═════ Provided entries ═════

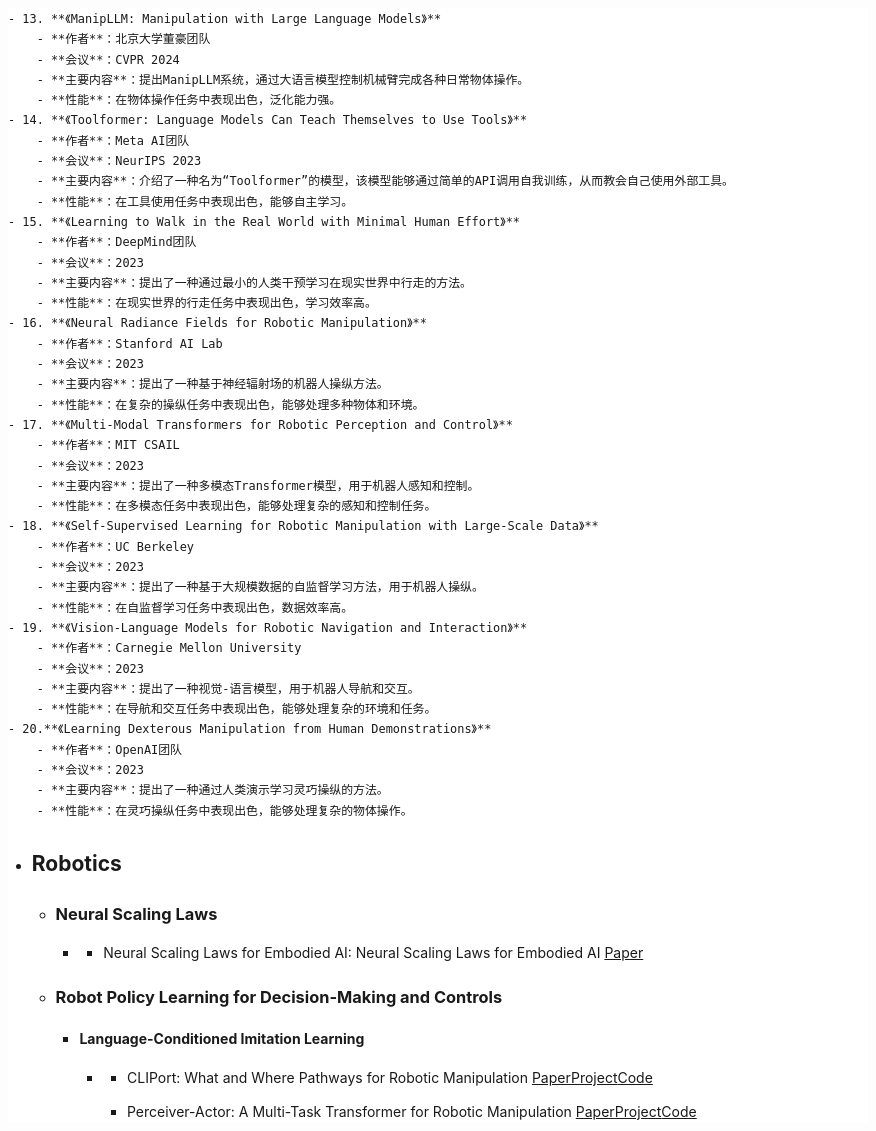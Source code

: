 	- 13. **《ManipLLM: Manipulation with Large Language Models》**
		- **作者**：北京大学董豪团队
		- **会议**：CVPR 2024
		- **主要内容**：提出ManipLLM系统，通过大语言模型控制机械臂完成各种日常物体操作。
		- **性能**：在物体操作任务中表现出色，泛化能力强。
	- 14. **《Toolformer: Language Models Can Teach Themselves to Use Tools》**
		- **作者**：Meta AI团队
		- **会议**：NeurIPS 2023
		- **主要内容**：介绍了一种名为“Toolformer”的模型，该模型能够通过简单的API调用自我训练，从而教会自己使用外部工具。
		- **性能**：在工具使用任务中表现出色，能够自主学习。
	- 15. **《Learning to Walk in the Real World with Minimal Human Effort》**
		- **作者**：DeepMind团队
		- **会议**：2023
		- **主要内容**：提出了一种通过最小的人类干预学习在现实世界中行走的方法。
		- **性能**：在现实世界的行走任务中表现出色，学习效率高。
	- 16. **《Neural Radiance Fields for Robotic Manipulation》**
		- **作者**：Stanford AI Lab
		- **会议**：2023
		- **主要内容**：提出了一种基于神经辐射场的机器人操纵方法。
		- **性能**：在复杂的操纵任务中表现出色，能够处理多种物体和环境。
	- 17. **《Multi-Modal Transformers for Robotic Perception and Control》**
		- **作者**：MIT CSAIL
		- **会议**：2023
		- **主要内容**：提出了一种多模态Transformer模型，用于机器人感知和控制。
		- **性能**：在多模态任务中表现出色，能够处理复杂的感知和控制任务。
	- 18. **《Self-Supervised Learning for Robotic Manipulation with Large-Scale Data》**
		- **作者**：UC Berkeley
		- **会议**：2023
		- **主要内容**：提出了一种基于大规模数据的自监督学习方法，用于机器人操纵。
		- **性能**：在自监督学习任务中表现出色，数据效率高。
	- 19. **《Vision-Language Models for Robotic Navigation and Interaction》**
		- **作者**：Carnegie Mellon University
		- **会议**：2023
		- **主要内容**：提出了一种视觉-语言模型，用于机器人导航和交互。
		- **性能**：在导航和交互任务中表现出色，能够处理复杂的环境和任务。
	- 20.**《Learning Dexterous Manipulation from Human Demonstrations》**
		- **作者**：OpenAI团队
		- **会议**：2023
		- **主要内容**：提出了一种通过人类演示学习灵巧操纵的方法。
		- **性能**：在灵巧操纵任务中表现出色，能够处理复杂的物体操作。
- ## **Robotics**
	- ### **Neural Scaling Laws**
		- * Neural Scaling Laws for Embodied AI: Neural Scaling Laws for Embodied AI [Paper](https://arxiv.org/abs/2405.14005)
	- ### **Robot Policy Learning for Decision-Making and Controls**
		- #### **Language-Conditioned Imitation Learning**
			- * CLIPort: What and Where Pathways for Robotic Manipulation [Paper](https://arxiv.org/abs/2109.12098)[Project](https://cliport.github.io/)[Code](https://github.com/cliport/cliport)
			  
			  * Perceiver-Actor: A Multi-Task Transformer for Robotic Manipulation [Paper](https://arxiv.org/abs/2209.05451)[Project](https://peract.github.io/)[Code](https://github.com/peract/peract)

═════

Task brief — Using the records above, set down exactly the lines from the one with "- **作者**：Stanford AI Lab" through the one with "- #### **Language-Conditioned", inclusive, and nothing more.

Reply —
		- **作者**：Stanford AI Lab
		- **会议**：2023
		- **主要内容**：提出了一种基于神经辐射场的机器人操纵方法。
		- **性能**：在复杂的操纵任务中表现出色，能够处理多种物体和环境。
	- 17. **《Multi-Modal Transformers for Robotic Perception and Control》**
		- **作者**：MIT CSAIL
		- **会议**：2023
		- **主要内容**：提出了一种多模态Transformer模型，用于机器人感知和控制。
		- **性能**：在多模态任务中表现出色，能够处理复杂的感知和控制任务。
	- 18. **《Self-Supervised Learning for Robotic Manipulation with Large-Scale Data》**
		- **作者**：UC Berkeley
		- **会议**：2023
		- **主要内容**：提出了一种基于大规模数据的自监督学习方法，用于机器人操纵。
		- **性能**：在自监督学习任务中表现出色，数据效率高。
	- 19. **《Vision-Language Models for Robotic Navigation and Interaction》**
		- **作者**：Carnegie Mellon University
		- **会议**：2023
		- **主要内容**：提出了一种视觉-语言模型，用于机器人导航和交互。
		- **性能**：在导航和交互任务中表现出色，能够处理复杂的环境和任务。
	- 20.**《Learning Dexterous Manipulation from Human Demonstrations》**
		- **作者**：OpenAI团队
		- **会议**：2023
		- **主要内容**：提出了一种通过人类演示学习灵巧操纵的方法。
		- **性能**：在灵巧操纵任务中表现出色，能够处理复杂的物体操作。
- ## **Robotics**
	- ### **Neural Scaling Laws**
		- * Neural Scaling Laws for Embodied AI: Neural Scaling Laws for Embodied AI [Paper](https://arxiv.org/abs/2405.14005)
	- ### **Robot Policy Learning for Decision-Making and Controls**
		- #### **Language-Conditioned Imitation Learning**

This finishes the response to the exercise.